____ Data for processing

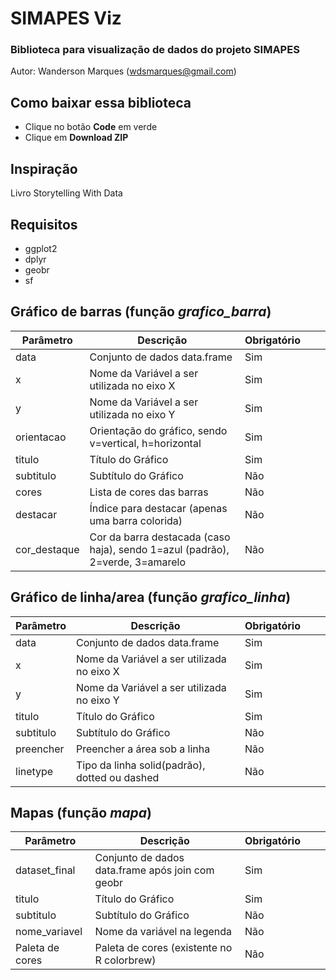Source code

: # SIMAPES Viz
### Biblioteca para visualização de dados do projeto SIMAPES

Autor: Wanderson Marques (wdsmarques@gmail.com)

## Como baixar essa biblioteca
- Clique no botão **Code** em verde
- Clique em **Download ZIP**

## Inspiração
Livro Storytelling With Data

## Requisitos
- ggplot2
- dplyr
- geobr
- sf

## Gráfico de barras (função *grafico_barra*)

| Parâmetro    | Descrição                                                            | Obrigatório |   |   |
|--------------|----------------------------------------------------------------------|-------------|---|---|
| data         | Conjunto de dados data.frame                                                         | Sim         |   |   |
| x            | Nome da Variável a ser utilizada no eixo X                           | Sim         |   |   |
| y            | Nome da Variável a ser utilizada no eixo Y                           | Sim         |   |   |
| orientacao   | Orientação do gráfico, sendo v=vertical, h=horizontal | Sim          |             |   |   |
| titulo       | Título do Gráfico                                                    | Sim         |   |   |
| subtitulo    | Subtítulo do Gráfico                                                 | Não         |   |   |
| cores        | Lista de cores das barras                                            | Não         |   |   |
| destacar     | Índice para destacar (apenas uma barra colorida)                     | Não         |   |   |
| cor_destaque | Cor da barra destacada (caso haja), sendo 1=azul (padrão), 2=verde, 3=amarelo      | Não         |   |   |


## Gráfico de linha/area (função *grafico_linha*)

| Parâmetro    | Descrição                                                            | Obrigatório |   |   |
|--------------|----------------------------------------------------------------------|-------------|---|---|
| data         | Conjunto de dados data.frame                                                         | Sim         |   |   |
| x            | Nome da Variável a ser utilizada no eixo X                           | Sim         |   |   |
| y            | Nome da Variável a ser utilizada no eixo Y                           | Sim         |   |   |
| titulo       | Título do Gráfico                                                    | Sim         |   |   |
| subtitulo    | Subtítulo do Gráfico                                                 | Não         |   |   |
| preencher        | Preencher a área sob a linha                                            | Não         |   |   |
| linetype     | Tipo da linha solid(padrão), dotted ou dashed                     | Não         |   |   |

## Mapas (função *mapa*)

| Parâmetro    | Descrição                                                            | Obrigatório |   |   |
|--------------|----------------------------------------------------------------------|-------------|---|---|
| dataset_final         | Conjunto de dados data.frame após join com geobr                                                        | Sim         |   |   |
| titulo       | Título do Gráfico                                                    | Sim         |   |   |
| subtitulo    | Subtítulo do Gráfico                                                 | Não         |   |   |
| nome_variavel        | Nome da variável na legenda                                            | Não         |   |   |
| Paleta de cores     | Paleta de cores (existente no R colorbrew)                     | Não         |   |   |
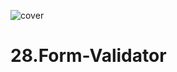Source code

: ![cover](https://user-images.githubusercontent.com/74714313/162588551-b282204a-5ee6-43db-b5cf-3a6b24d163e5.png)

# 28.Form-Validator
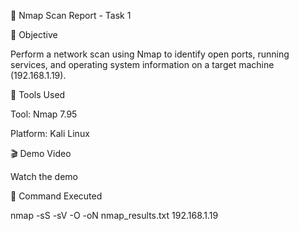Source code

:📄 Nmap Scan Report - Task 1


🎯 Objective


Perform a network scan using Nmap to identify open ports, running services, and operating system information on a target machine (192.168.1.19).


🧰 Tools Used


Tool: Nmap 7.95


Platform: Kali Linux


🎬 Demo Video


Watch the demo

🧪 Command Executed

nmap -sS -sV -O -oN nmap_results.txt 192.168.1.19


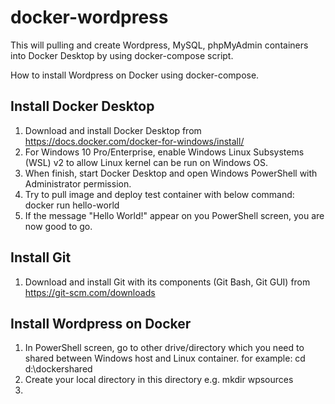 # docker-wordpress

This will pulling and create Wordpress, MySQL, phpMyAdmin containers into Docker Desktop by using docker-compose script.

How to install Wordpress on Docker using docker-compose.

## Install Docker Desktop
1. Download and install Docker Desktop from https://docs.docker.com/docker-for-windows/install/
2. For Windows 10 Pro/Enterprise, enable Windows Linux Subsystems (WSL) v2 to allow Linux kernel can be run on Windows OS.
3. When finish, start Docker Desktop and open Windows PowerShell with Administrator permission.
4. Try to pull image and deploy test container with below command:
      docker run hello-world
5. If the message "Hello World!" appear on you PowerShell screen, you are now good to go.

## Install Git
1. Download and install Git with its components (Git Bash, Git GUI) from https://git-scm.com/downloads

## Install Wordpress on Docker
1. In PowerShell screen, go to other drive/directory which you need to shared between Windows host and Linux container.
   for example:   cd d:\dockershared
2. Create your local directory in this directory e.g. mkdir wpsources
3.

________
____ Data for processing

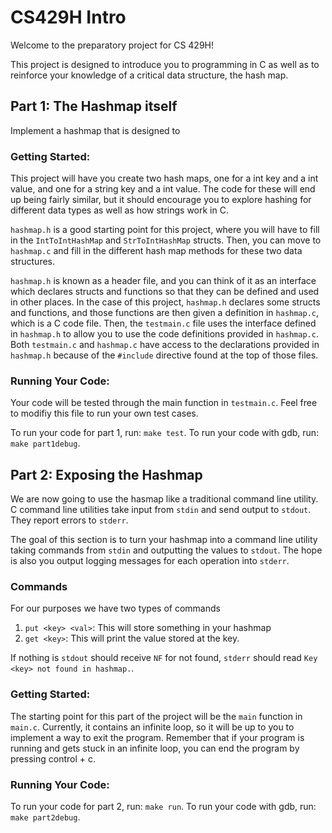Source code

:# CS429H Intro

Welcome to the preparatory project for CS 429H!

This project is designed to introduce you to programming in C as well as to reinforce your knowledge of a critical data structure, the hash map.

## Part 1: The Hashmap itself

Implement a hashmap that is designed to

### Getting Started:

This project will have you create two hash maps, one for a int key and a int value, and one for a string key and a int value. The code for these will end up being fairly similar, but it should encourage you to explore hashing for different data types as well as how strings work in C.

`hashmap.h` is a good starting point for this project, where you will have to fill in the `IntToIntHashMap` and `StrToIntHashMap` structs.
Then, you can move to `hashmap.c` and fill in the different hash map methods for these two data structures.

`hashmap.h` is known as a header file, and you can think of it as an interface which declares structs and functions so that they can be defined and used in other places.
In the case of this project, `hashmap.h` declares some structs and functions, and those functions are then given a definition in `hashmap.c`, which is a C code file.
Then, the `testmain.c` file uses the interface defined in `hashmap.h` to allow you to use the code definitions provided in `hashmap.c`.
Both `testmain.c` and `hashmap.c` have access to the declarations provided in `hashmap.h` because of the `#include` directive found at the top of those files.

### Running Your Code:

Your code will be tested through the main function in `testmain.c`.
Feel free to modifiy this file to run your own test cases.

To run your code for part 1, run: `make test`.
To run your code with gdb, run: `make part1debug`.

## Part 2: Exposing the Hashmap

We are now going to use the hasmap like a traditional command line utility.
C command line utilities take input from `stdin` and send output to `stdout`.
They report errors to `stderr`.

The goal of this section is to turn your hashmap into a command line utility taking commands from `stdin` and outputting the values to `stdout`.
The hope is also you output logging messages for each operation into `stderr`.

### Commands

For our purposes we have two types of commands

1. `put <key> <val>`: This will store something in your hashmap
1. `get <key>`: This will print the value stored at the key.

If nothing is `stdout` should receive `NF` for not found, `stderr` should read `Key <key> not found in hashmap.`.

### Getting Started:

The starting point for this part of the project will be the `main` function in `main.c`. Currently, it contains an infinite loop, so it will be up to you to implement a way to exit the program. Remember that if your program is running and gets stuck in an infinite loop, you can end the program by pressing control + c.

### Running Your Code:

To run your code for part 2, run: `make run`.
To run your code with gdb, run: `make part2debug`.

________
____ Data for processing

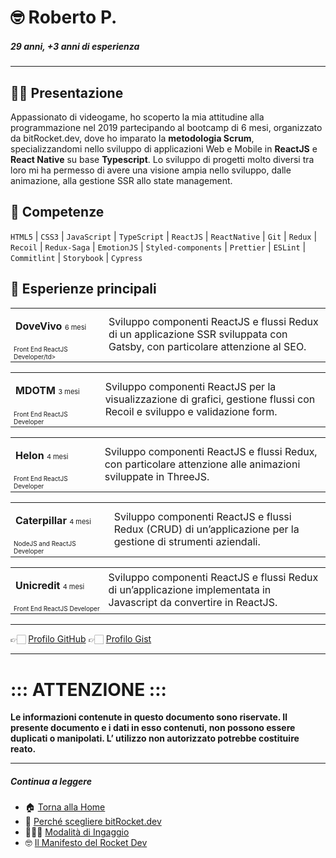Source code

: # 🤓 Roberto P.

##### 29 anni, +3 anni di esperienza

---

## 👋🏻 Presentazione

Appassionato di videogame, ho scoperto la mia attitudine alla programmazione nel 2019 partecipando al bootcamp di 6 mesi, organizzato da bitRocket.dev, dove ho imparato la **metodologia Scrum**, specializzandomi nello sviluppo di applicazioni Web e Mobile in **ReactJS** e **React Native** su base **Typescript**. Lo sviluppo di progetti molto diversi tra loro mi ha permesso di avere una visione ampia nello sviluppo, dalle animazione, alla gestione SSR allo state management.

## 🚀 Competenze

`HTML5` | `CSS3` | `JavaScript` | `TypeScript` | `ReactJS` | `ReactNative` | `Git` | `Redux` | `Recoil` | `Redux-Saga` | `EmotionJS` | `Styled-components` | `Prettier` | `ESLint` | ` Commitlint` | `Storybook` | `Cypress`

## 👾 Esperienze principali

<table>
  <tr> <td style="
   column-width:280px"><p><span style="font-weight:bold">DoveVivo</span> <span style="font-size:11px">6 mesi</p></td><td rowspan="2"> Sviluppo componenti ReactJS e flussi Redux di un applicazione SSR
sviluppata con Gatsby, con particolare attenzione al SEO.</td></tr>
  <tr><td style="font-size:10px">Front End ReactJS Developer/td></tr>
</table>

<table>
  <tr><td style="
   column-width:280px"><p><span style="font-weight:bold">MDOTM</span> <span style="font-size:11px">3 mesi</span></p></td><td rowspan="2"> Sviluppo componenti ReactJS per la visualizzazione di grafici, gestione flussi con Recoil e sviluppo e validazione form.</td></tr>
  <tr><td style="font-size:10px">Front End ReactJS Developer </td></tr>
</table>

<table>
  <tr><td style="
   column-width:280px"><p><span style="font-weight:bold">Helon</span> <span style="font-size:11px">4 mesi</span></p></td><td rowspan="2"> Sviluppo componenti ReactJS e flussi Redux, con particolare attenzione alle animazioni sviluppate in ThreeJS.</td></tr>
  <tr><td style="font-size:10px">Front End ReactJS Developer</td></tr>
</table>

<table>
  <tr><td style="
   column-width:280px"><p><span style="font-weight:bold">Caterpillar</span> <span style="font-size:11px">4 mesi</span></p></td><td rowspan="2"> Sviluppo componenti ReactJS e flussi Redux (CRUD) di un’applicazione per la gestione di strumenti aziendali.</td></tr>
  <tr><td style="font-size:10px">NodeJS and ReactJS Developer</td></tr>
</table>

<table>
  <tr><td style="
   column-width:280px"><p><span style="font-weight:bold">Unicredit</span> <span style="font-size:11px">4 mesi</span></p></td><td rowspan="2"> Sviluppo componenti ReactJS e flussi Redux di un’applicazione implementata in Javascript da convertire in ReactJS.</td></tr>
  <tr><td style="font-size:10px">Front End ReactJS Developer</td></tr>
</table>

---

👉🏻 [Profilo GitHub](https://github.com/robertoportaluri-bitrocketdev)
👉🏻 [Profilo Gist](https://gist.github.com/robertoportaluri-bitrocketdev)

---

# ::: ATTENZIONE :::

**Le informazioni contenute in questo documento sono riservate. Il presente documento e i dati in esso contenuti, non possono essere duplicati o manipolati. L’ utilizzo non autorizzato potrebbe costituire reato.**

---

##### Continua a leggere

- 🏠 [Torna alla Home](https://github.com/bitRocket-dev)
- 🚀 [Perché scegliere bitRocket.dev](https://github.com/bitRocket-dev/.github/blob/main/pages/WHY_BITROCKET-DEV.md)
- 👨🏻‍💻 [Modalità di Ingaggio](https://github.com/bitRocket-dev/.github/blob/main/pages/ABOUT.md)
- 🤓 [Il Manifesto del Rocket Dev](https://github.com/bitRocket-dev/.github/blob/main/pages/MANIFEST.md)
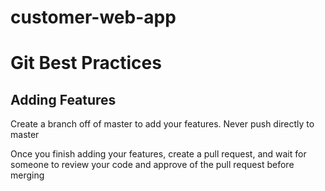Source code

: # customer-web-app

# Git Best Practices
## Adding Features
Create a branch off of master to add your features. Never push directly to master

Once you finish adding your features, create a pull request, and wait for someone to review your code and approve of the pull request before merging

________

→ What to produce: Across the whole listing above, report each line that includes "provided".

→ Exercise result:
Then, the `testmain.c` file uses the interface defined in `hashmap.h` to allow you to use the code definitions provided in `hashmap.c`.
Both `testmain.c` and `hashmap.c` have access to the declarations provided in `hashmap.h` because of the `#include` directive found at the top of those files.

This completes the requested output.